In primo grado, invece, il tribunale di Savona aveva stabilito che non costituiva una esimente della responsabilità del locatore (prevista dall'articolo 3 della legge n. 431/1998) il fatto che la Pa non avesse concesso la proroga del permesso di costruire già scaduto poiché il proprietario avrebbe potuto richiedere entro l'anno dal rilascio un «nuovo permesso di costruire, benché con procedura più onerosa». E lo condannò al pagamento di 18.592 euro, pari a 36 mensilità.

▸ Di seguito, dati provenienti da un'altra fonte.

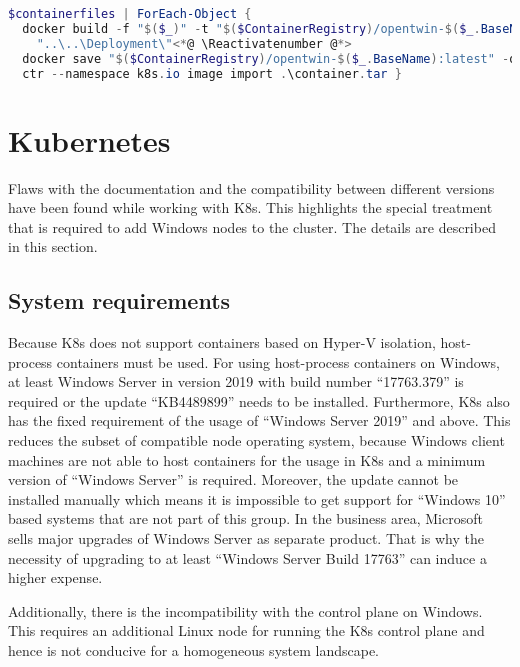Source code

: \begin{lstlisting}[caption={Crucial commands used in the custom PowerShell script to automate process of image building.}, label=lst:results.image_namespace_build, language=powershell, morekeywords={docker, ctr}]
$containerfiles | ForEach-Object {
  docker build -f "$($_)" -t "$($ContainerRegistry)/opentwin-$($_.BaseName):latest" \<*@ \Suppressnumber @*>
    "..\..\Deployment\"<*@ \Reactivatenumber @*>
  docker save "$($ContainerRegistry)/opentwin-$($_.BaseName):latest" -o container.tar
  ctr --namespace k8s.io image import .\container.tar }
\end{lstlisting}


\section{Kubernetes}
Flaws with the documentation and the compatibility between different versions have been found while working with \ac{K8s}. This highlights the special treatment that is required to add \ac{Windows} nodes to the cluster. The details are described in this section.
 
\subsection{System requirements}
Because \ac{K8s} does not support containers based on Hyper-V isolation\cite{Kubernetes.20230227}, host-process containers must be used.
For using host-process containers on \ac{Windows}, at least Windows Server in version 2019 with build number \enquote{17763.379} is required or the update \enquote{KB4489899} needs to be installed\cite{GitHubKubernetesSIGWindowsTools.20230213}. Furthermore, \ac{K8s} also has the fixed requirement of the usage of \enquote{Windows Server 2019} and above\cite{Kubernetes.20230227}. This reduces the subset of compatible node operating system, because \ac{Windows} client machines are not able to host containers for the usage in \ac{K8s} and a minimum version of \enquote{Windows Server} is required.
Moreover, the update cannot be installed manually which means it is impossible to get support for \enquote{Windows 10} based systems that are not part of this group. In the business area, Microsoft sells major upgrades of Windows Server as separate product. That is why the necessity of upgrading to at least \enquote{Windows Server Build 17763} can induce a higher expense.

Additionally, there is the incompatibility with the control plane on \ac{Windows}. This requires an additional Linux node for running the \ac{K8s} control plane and hence is not conducive for a homogeneous system landscape.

La decisione venne poi riformata dalla Corte d'Appello di Genova secondo cui, al contrario, la mancata realizzazione dell'intervento edilizio nei termini «fosse derivata esclusivamente dalla condotta della conduttrice». E che nessun rilievo aveva la mancata richiesta di un nuovo provvedimento autorizzativo, poiché l'intervento edilizio «era divenuto ormai eccessivamente oneroso e quindi antieconomico». E che comunque la sanzione derivante dalla mancata destinazione dell'immobile all'uso dichiarato in funzione del rilascio, «non è connessa ad un criterio di responsabilità oggettiva, ma si verifica nel caso in cui il locatore non dimostri l'esistenza di ragioni meritevoli di tutela che hanno impedito detto utilizzo». Mentre nel caso affrontato «non era nemmeno ipotizzabile un addebito di colpa nei confronti del locatore per non aver richiesto la proroga del termine di inizio dei lavori anteriormente alla scadenza del termine stesso, attesa la pendenza, in tale periodo, della controversia sul rilascio, della quale non era prevedibile la durata».

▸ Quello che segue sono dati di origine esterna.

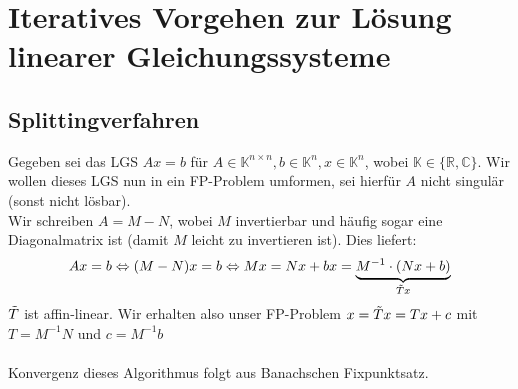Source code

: \section{Iteratives Vorgehen zur Lösung linearer Gleichungssysteme}
\subsection{Splittingverfahren}
Gegeben sei das LGS $Ax=b$ für $A\in\mathbb{K}^{n\times n}, b\in\mathbb{K}^n, x\in\mathbb{K}^n$, 
wobei $\mathbb{K}\in\{\mathbb{R}, \mathbb{C}\}$. Wir wollen dieses LGS nun in ein FP-Problem umformen, 
sei hierfür $A$ nicht singulär (sonst nicht lösbar). \\
Wir schreiben $A=M-N$, wobei $M$ invertierbar und häufig sogar eine Diagonalmatrix ist 
(damit $M$ leicht zu invertieren ist). Dies liefert:
\[Ax = b \Leftrightarrow (M-N)x=b \Leftrightarrow Mx=Nx+b x=\underbrace{M^{-1}\cdot(Nx+b)}_{\Tilde{T}x}\]
$\Tilde{T}$ ist affin-linear. Wir erhalten also unser FP-Problem $x=\Tilde{T}x=Tx+c$ 
mit $T=M^{-1}N$ und $c=M^{-1}b$ \\ \\

Konvergenz dieses Algorithmus folgt aus Banachschen Fixpunktsatz.

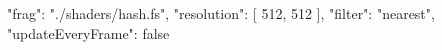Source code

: {
	"frag": "./shaders/hash.fs",
	"resolution": [
		512,
		512
	],
	"filter": "nearest",
	"updateEveryFrame": false
}
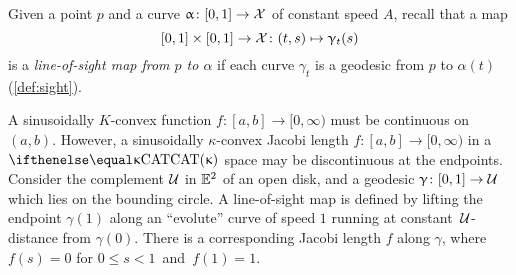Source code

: Given  a point  $p$ and a curve $\alpha\:[0,1]\to \spc{X}$ of constant speed $A$, recall that a map
\[
[0,1]\times[0,1]\to\spc{X}\:(t,s)\mapsto\gamma_t(s)
\] 
is a \emph{line-of-sight map from $p$ to $\alpha$} 
if each curve $\gamma_t$ is a geodesic from $p$ to  $\alpha(t)$ (\ref{def:sight}). 

A sinusoidally $K$-convex function $f:[a,b]\to [0,\infty)$ must be continuous on $(a,b)$.
However, a sinusoidally $\kappa$-convex Jacobi length $f:[a,b]\to [0,\infty)$  in a $\CAT\kappa$ space may be discontinuous at the endpoints. 
Consider the complement $\mathcal{U}$  in  $ \mathbb{E}^2$ of an open disk, and  a 
geodesic $\gamma\: [0,1]\to\spc{U}$  which lies on the bounding circle.  
A line-of-sight  map is defined by lifting the endpoint $\gamma(1)$ along an ``evolute''  curve of speed $1$ running at constant \,$\mathcal{U}$-distance from $\gamma(0)$. 
There is a  corresponding Jacobi length $f$ along $\gamma$, where   $f(s)=0$ for $0\le s <1$ \,and\,  $f(1)=1$.






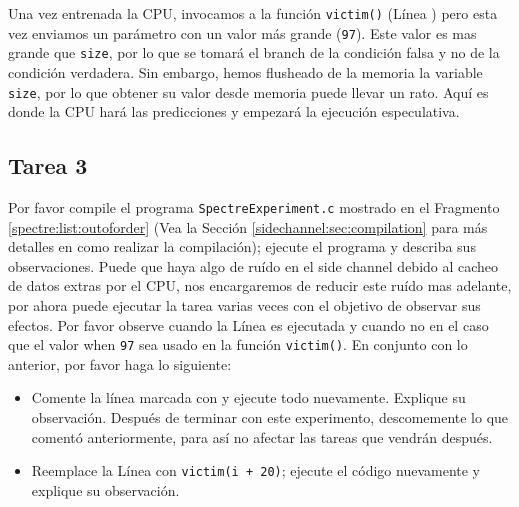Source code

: Una vez entrenada la CPU, invocamos a la función \texttt{victim()} (Línea ) pero esta vez enviamos un parámetro con un valor más grande (\texttt{97}). Este valor es mas grande que \texttt{size}, por lo que se tomará el branch de la condición falsa y no de la condición verdadera. Sin embargo, hemos flusheado de la memoria la variable \texttt{size}, por lo que obtener su valor desde memoria puede llevar un rato. Aquí es donde la CPU hará las predicciones y empezará la ejecución especulativa.



\subsection{Tarea 3} 

Por favor compile el programa \texttt{SpectreExperiment.c} mostrado en el Fragmento \ref{spectre:list:outoforder}  (Vea la Sección \ref{sidechannel:sec:compilation} para más detalles en como realizar la compilación); ejecute el programa y describa sus observaciones. Puede que haya algo de ruído en el side channel debido al cacheo de datos extras por el CPU, nos encargaremos de reducir este ruído mas adelante, por ahora puede ejecutar la tarea varias veces con el objetivo de observar sus efectos. Por favor observe cuando la Línea  es ejecutada y cuando no en el caso que el valor when \texttt{97} sea usado en la función \texttt{victim()}. 
En conjunto con lo anterior, por favor haga lo siguiente:


\begin{itemize}
\item Comente la línea marcada con  y ejecute todo nuevamente. Explique su observación. Después de terminar con este experimento, descomemente lo que comentó anteriormente, para así no afectar las tareas que vendrán después.

\item Reemplace la Línea  con \texttt{victim(i + 20)}; ejecute el código nuevamente y explique su observación.
\end{itemize}
 



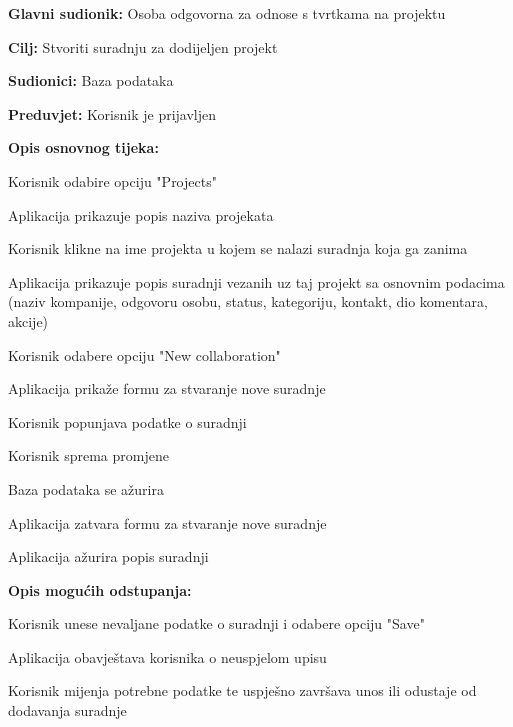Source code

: 					\noindent {}
					\begin{packed_item}

						\item \textbf{Glavni sudionik:} Osoba odgovorna za odnose s tvrtkama na projektu
						\item \textbf{Cilj:} Stvoriti suradnju za dodijeljen projekt
						\item \textbf{Sudionici:} Baza podataka
						\item \textbf{Preduvjet:} Korisnik je prijavljen
						\item \textbf{Opis osnovnog tijeka:}

						\item[] \begin{packed_enum}

							\item Korisnik odabire opciju "Projects"
							\item Aplikacija prikazuje popis naziva projekata
							\item Korisnik klikne na ime projekta u kojem se nalazi suradnja koja ga zanima
							\item Aplikacija prikazuje popis suradnji vezanih uz taj projekt sa osnovnim podacima (naziv kompanije, odgovoru osobu, status, kategoriju, kontakt, dio komentara, akcije)
							\item Korisnik odabere opciju "New collaboration"
							\item Aplikacija prikaže formu za stvaranje nove suradnje
							\item Korisnik popunjava podatke o suradnji
							\item Korisnik sprema promjene
							\item Baza podataka se ažurira
							\item Aplikacija zatvara formu za stvaranje nove suradnje
							\item Aplikacija ažurira popis suradnji
						\end{packed_enum}

						\item \textbf{Opis mogućih odstupanja:}

						\item[] \begin{packed_item}

							\item[8.c] Korisnik unese nevaljane podatke o suradnji i odabere opciju "Save"
							\item[] \begin{packed_enum}

								\item Aplikacija obavještava korisnika o neuspjelom upisu
								\item Korisnik mijenja potrebne podatke te uspješno završava unos ili
								odustaje od dodavanja suradnje

							\end{packed_enum}

						\end{packed_item}
					\end{packed_item}

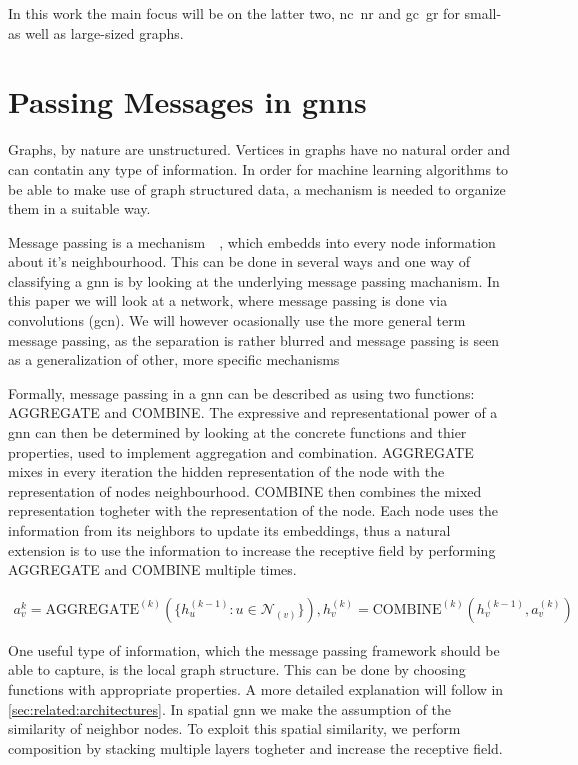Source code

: In this work the main focus will be on the latter two, \ac{nc}\ \ac{nr} and \ac{gc}\
\ac{gr} for small- as well as large-sized graphs.

\section{Passing Messages in \Acsp*{gnn}}
\label{sec:related:message}

Graphs, by nature are unstructured. Vertices in graphs have no natural order and can
contatin any type of information. In order for machine learning algorithms to be able
to make use of graph structured data, a mechanism is needed to organize them in a
suitable way.
\cite{Zhou2020a}
\cite{Hamilton2017a}
\cite{Zhang19}


Message passing is a mechanism~\cite{Xu2019}~\cite{Zhou2020a}, which embedds into every node information about it's neighbourhood.
This can be done in several ways and one way of classifying a \ac{gnn} is by looking at the
underlying message passing machanism. In this paper we will look at a network, where message passing is done
via convolutions (\acf{gcn}). We will however ocasionally use the more general term message passing, as
the separation is rather blurred and message passing is seen as a generalization of
other, more specific mechanisms

Formally, message passing in a \ac{gnn} can be described as using two functions:
AGGREGATE and COMBINE. The expressive and representational power of a \ac{gnn} can
then be determined by looking at the concrete functions and thier properties, used to implement
aggregation and combination. AGGREGATE mixes in every iteration the hidden representation of the node
with the representation of nodes neighbourhood. COMBINE then combines the mixed representation togheter with the
representation of the node. Each node uses the information from its neighbors to update its embeddings, thus a natural
extension is to use the information to increase the receptive field by performing AGGREGATE and COMBINE multiple
times.

\begin{align*}
    a_{v}^{k} = \mathrm{AGGREGATE}^{(k)}(\{h_{u}^{(k-1)}: u \in \mathcal{N}_{(v)}\}) , h_{v}^{(k)} = \mathrm{COMBINE}^{(k)}(h_{v}^{(k-1)}, a_{v}^{(k)})
\end{align*}

One useful type of information, which the message passing framework should be able to
capture, is the local graph structure. This can be done by choosing functions with
appropriate properties. A more detailed explanation will follow in
\cref{sec:related:architectures}. In spatial \ac{gnn} we make the assumption of the
similarity of neighbor nodes. To exploit this spatial similarity, we perform
composition by stacking multiple layers togheter and increase the receptive field.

Una ricostruzione pienamente condivisa dai giudici di Piazza Cavour che nel rigettare i motivi di ricorso dell'ex inquilino ribadiscono che le sanzioni previste a carico del locatore «non sono applicabili qualora la tardiva o la mancata destinazione dell'immobile all'uso dichiarato ai fini del rilascio siano in concreto giustificate da esigenze, ragioni o situazioni meritevoli di tutela non riconducibili al comportamento doloso o colposo del locatore stesso». E, nella specie, il locatore «non aveva potuto eseguire i lavori di ristrutturazione - per i quali aveva legittimamente esercitato la facoltà del diniego del rinnovo - entro il termine previsto nel relativo permesso di costruire a causa della conduttrice, la quale si era opposta al rilascio infondatamente, come poi emerso nel giudizio conclusosi solo dopo che il termine previsto nel permesso di costruire per l'inizio dei lavori era già scaduto».